● **Exercise directions**
Write out the records once more, exactly, and keep any image out.

==============================

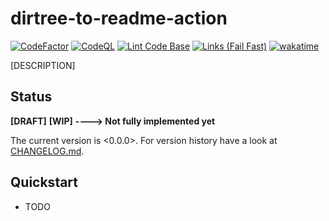 dirtree-to-readme-action
===

[![CodeFactor](https://www.codefactor.io/repository/github/qte77/dirtree-to-readme-action/badge)](https://www.codefactor.io/repository/github/qte77/dirtree-to-readme-action)
[![CodeQL](https://github.com/qte77/dirtree-to-readme-action/actions/workflows/codeql.yml/badge.svg)](https://github.com/qte77/dirtree-to-readme-action/actions/workflows/codeql.yml)
[![Lint Code Base](https://github.com/qte77/dirtree-to-readme-action/actions/workflows/linter.yml/badge.svg)](https://github.com/qte77/dirtree-to-readme-action/actions/workflows/linter.yml)
[![Links (Fail Fast)](https://github.com/qte77/dirtree-to-readme-action/actions/workflows/links-fail-fast.yml/badge.svg)](https://github.com/qte77/dirtree-to-readme-action/actions/workflows/links-fail-fast.yml)
[![wakatime](https://wakatime.com/badge/github/qte77/project/dirtree-to-readme-action.svg)](https://wakatime.com/badge/github/qte77/project/dirtree-to-readme-action)

[DESCRIPTION]

Status
---

**[DRAFT]** **[WIP]** **----> Not fully implemented yet**

The current version is <0.0.0>. For version history have a look at [CHANGELOG.md](./CHANGELOG.md).

Quickstart
---

* TODO <!-- `make run_all` -->

<!--
TOC
---

* [Usage](#usage-)
* [Install](#install-)
* [Reason](#reason-)
* [Purpose](#purpose-)
* [Paradigms](#paradigms-)
* [App Structure](#app-structure-)
* [App Details](#app-details-)
* [TODO](#todo-)
* [Inspirations](#inspirations-)
* [Rescources](#resources-)

Usage [↑](#dirtree-to-readme-action)
---

-->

==============================

● **Answer**
 dirtree-to-readme-action
===

[![CodeFactor](https://www.codefactor.io/repository/github/qte77/dirtree-to-readme-action/badge)](https://www.codefactor.io/repository/github/qte77/dirtree-to-readme-action)
[![CodeQL](https://github.com/qte77/dirtree-to-readme-action/actions/workflows/codeql.yml/badge.svg)](https://github.com/qte77/dirtree-to-readme-action/actions/workflows/codeql.yml)
[![Lint Code Base](https://github.com/qte77/dirtree-to-readme-action/actions/workflows/linter.yml/badge.svg)](https://github.com/qte77/dirtree-to-readme-action/actions/workflows/linter.yml)
[![Links (Fail Fast)](https://github.com/qte77/dirtree-to-readme-action/actions/workflows/links-fail-fast.yml/badge.svg)](https://github.com/qte77/dirtree-to-readme-action/actions/workflows/links-fail-fast.yml)
[![wakatime](https://wakatime.com/badge/github/qte77/project/dirtree-to-readme-action.svg)](https://wakatime.com/badge/github/qte77/project/dirtree-to-readme-action)

[DESCRIPTION]

Status
---

**[DRAFT]** **[WIP]** **----> Not fully implemented yet**

The current version is <0.0.0>. For version history have a look at [CHANGELOG.md](./CHANGELOG.md).

Quickstart
---

* TODO <!-- `make run_all` -->

<!--
TOC
---

* [Usage](#usage-)
* [Install](#install-)
* [Reason](#reason-)
* [Purpose](#purpose-)
* [Paradigms](#paradigms-)
* [App Structure](#app-structure-)
* [App Details](#app-details-)
* [TODO](#todo-)
* [Inspirations](#inspirations-)
* [Rescources](#resources-)

Usage [↑](#dirtree-to-readme-action)
---

-->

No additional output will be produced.